Gather every line from the entries below that includes "solutions".

**Data extract:**
......
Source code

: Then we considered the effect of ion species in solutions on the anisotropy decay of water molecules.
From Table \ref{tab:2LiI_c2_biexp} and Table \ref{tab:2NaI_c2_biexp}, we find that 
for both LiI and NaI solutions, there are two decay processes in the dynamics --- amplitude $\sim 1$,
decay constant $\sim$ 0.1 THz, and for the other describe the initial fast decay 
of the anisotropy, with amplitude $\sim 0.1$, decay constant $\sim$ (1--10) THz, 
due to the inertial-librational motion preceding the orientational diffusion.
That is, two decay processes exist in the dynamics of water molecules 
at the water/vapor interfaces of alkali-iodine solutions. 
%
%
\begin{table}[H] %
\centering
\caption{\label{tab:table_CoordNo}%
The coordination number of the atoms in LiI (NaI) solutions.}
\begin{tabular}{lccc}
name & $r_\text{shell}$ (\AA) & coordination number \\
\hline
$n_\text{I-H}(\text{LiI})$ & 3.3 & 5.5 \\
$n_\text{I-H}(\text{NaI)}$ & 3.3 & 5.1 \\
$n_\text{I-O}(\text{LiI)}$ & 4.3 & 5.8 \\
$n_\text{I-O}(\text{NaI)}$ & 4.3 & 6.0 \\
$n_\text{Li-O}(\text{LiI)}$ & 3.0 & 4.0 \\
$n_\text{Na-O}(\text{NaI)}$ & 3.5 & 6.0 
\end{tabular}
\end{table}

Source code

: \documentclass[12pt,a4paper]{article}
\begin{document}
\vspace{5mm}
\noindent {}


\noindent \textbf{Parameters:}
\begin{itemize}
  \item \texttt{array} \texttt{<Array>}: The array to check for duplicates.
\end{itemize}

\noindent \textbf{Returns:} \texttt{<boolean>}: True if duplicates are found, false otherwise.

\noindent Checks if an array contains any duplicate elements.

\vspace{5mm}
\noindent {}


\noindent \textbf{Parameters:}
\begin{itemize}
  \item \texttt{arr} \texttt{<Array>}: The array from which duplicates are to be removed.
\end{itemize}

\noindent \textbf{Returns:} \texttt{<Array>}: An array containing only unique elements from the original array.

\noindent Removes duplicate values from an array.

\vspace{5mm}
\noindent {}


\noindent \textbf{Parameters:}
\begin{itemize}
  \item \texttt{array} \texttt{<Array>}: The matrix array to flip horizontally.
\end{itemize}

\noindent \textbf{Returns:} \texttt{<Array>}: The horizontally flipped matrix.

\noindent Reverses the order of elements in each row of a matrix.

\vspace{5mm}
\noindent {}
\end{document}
......
**Result:**
: Then we considered the effect of ion species in solutions on the anisotropy decay of water molecules.
for both LiI and NaI solutions, there are two decay processes in the dynamics --- amplitude $\sim 1$,
at the water/vapor interfaces of alkali-iodine solutions. 
The coordination number of the atoms in LiI (NaI) solutions.}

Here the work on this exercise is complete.